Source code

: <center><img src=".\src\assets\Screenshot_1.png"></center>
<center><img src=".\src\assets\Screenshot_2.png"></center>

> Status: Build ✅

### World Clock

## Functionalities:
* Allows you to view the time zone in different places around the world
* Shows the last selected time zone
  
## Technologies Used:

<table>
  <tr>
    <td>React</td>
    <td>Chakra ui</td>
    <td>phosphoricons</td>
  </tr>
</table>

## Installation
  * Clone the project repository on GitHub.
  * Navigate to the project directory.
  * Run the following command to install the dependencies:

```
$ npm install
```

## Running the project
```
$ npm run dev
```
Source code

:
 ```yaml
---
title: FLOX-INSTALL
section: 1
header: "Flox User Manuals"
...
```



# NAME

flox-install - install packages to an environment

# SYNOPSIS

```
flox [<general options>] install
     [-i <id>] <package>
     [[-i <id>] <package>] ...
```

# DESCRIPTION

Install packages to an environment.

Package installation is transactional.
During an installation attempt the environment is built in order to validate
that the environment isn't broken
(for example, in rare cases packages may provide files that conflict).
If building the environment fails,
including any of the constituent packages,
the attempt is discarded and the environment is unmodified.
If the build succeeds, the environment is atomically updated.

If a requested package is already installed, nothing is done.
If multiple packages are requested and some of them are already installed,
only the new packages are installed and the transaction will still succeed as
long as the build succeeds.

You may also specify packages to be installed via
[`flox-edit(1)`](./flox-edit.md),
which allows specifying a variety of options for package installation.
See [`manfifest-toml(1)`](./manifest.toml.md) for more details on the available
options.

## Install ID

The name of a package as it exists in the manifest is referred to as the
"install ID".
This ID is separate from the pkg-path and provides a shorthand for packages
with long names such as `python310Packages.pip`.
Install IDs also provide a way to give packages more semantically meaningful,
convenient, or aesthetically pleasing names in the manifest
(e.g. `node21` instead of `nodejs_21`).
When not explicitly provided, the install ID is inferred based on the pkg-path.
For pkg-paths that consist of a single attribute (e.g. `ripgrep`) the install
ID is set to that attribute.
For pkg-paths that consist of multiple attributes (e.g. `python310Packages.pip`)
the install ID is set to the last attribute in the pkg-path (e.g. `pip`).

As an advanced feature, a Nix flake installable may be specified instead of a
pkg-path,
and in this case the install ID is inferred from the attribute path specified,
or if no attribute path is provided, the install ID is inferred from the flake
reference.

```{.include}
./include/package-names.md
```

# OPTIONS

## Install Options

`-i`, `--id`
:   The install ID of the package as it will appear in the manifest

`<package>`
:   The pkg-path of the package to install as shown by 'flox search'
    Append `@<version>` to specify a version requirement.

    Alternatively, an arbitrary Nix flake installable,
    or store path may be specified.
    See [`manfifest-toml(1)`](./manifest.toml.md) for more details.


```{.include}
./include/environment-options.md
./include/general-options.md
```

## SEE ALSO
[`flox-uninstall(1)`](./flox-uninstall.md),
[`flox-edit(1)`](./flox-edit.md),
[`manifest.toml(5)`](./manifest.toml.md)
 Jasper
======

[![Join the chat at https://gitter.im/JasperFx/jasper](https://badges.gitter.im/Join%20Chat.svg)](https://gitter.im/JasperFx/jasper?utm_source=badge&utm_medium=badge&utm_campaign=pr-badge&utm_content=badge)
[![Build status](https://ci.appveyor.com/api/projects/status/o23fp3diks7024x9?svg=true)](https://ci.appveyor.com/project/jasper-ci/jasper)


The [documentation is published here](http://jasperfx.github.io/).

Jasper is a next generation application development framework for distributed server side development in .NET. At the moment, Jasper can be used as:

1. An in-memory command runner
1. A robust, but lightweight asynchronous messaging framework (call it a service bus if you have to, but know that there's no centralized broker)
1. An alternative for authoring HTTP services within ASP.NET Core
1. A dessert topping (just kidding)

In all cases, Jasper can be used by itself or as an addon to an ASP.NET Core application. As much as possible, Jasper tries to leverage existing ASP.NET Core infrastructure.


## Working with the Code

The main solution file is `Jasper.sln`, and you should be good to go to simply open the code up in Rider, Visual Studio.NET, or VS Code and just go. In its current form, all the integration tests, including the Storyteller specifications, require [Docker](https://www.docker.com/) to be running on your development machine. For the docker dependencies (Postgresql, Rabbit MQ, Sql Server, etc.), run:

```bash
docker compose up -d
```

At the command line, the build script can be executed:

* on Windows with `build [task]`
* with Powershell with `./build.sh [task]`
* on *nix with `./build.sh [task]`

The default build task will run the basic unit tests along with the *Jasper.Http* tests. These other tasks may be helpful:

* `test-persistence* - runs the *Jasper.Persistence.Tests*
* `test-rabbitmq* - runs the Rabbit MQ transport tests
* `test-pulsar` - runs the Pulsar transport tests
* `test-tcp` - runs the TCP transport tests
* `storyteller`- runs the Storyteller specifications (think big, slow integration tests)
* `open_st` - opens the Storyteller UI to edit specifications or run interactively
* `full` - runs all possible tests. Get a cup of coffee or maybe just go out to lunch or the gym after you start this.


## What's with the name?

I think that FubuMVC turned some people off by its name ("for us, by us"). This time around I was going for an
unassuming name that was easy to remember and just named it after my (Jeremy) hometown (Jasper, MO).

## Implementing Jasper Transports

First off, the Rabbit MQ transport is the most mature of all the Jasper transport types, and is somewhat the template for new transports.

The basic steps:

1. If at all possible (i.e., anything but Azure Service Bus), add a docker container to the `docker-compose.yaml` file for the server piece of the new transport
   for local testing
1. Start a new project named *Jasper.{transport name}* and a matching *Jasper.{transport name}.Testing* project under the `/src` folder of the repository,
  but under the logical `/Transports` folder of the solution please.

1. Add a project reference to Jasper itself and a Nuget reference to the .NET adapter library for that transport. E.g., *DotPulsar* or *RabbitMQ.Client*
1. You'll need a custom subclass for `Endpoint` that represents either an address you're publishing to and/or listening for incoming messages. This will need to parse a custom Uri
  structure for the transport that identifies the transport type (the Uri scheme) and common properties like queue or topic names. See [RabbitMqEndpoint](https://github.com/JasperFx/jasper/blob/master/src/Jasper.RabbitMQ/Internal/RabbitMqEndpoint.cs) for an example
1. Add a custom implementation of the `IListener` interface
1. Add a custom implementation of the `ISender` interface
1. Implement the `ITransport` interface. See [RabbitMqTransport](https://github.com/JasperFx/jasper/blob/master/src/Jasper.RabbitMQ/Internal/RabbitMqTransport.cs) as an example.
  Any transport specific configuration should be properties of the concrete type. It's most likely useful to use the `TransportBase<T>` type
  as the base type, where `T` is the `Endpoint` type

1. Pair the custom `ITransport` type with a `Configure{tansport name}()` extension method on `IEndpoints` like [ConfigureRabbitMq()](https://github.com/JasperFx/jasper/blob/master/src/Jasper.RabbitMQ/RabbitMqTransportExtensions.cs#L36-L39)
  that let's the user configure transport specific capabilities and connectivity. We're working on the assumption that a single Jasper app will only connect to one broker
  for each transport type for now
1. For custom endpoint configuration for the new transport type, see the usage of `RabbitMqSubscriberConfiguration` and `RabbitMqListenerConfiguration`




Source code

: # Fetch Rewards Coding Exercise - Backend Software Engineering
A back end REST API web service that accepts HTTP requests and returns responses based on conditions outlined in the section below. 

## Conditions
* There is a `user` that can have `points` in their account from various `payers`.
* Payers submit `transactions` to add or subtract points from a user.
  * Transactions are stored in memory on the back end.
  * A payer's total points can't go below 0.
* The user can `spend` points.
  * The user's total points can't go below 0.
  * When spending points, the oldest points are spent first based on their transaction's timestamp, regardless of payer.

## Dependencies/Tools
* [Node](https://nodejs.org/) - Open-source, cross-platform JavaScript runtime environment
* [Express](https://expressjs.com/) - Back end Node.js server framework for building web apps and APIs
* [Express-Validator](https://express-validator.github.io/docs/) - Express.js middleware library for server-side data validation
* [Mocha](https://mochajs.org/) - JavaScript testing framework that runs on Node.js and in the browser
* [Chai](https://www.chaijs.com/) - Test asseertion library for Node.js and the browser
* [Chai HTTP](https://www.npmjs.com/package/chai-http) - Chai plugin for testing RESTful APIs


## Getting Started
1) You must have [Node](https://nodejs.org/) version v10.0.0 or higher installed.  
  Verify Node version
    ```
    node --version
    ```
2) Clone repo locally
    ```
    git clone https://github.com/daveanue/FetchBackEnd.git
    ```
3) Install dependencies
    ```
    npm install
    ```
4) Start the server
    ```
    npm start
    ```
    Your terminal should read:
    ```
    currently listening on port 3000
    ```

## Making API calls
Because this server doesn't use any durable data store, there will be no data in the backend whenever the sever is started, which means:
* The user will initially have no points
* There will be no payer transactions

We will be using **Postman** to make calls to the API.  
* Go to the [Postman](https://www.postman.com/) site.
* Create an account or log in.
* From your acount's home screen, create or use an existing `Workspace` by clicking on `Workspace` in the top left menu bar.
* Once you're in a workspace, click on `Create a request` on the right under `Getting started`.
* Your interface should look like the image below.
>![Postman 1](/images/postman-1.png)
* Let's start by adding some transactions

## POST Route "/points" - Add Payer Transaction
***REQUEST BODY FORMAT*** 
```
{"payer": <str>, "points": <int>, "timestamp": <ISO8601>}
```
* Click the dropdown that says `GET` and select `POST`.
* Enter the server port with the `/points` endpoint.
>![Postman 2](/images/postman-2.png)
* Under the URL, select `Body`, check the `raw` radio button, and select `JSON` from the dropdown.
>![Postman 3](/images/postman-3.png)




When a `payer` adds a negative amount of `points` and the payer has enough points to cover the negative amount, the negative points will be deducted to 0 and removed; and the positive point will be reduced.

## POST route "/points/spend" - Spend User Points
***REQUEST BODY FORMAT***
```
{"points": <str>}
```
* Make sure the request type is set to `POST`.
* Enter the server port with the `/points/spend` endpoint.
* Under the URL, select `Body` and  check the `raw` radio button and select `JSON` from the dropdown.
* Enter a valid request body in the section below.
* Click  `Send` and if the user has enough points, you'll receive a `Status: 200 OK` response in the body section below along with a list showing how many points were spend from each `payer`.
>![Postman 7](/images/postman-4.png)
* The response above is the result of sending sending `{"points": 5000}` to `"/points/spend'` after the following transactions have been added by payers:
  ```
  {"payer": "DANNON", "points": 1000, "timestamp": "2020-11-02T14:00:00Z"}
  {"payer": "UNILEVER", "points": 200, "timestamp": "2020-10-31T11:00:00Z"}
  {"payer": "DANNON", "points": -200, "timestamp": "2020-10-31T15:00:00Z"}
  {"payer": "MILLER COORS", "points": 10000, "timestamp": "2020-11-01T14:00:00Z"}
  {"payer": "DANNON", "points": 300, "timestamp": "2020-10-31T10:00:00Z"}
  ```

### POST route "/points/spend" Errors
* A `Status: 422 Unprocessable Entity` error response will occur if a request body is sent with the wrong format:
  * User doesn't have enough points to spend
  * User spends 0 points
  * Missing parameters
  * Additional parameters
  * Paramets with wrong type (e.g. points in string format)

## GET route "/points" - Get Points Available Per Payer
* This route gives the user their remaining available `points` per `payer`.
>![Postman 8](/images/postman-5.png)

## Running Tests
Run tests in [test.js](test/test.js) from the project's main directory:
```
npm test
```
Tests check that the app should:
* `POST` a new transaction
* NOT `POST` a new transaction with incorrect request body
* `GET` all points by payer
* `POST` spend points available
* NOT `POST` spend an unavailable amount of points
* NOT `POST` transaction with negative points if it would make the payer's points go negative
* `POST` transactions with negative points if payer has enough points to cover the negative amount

The problem: Repeat the entries above exactly, from the first line through the line containing "with long names".

Problem solution:
Source code

: <center><img src=".\src\assets\Screenshot_1.png"></center>
<center><img src=".\src\assets\Screenshot_2.png"></center>

> Status: Build ✅

### World Clock

## Functionalities:
* Allows you to view the time zone in different places around the world
* Shows the last selected time zone
  
## Technologies Used:

<table>
  <tr>
    <td>React</td>
    <td>Chakra ui</td>
    <td>phosphoricons</td>
  </tr>
</table>

## Installation
  * Clone the project repository on GitHub.
  * Navigate to the project directory.
  * Run the following command to install the dependencies:

```
$ npm install
```

## Running the project
```
$ npm run dev
```
Source code

:
 ```yaml
---
title: FLOX-INSTALL
section: 1
header: "Flox User Manuals"
...
```



# NAME

flox-install - install packages to an environment

# SYNOPSIS

```
flox [<general options>] install
     [-i <id>] <package>
     [[-i <id>] <package>] ...
```

# DESCRIPTION

Install packages to an environment.

Package installation is transactional.
During an installation attempt the environment is built in order to validate
that the environment isn't broken
(for example, in rare cases packages may provide files that conflict).
If building the environment fails,
including any of the constituent packages,
the attempt is discarded and the environment is unmodified.
If the build succeeds, the environment is atomically updated.

If a requested package is already installed, nothing is done.
If multiple packages are requested and some of them are already installed,
only the new packages are installed and the transaction will still succeed as
long as the build succeeds.

You may also specify packages to be installed via
[`flox-edit(1)`](./flox-edit.md),
which allows specifying a variety of options for package installation.
See [`manfifest-toml(1)`](./manifest.toml.md) for more details on the available
options.

## Install ID

The name of a package as it exists in the manifest is referred to as the
"install ID".
This ID is separate from the pkg-path and provides a shorthand for packages
with long names such as `python310Packages.pip`.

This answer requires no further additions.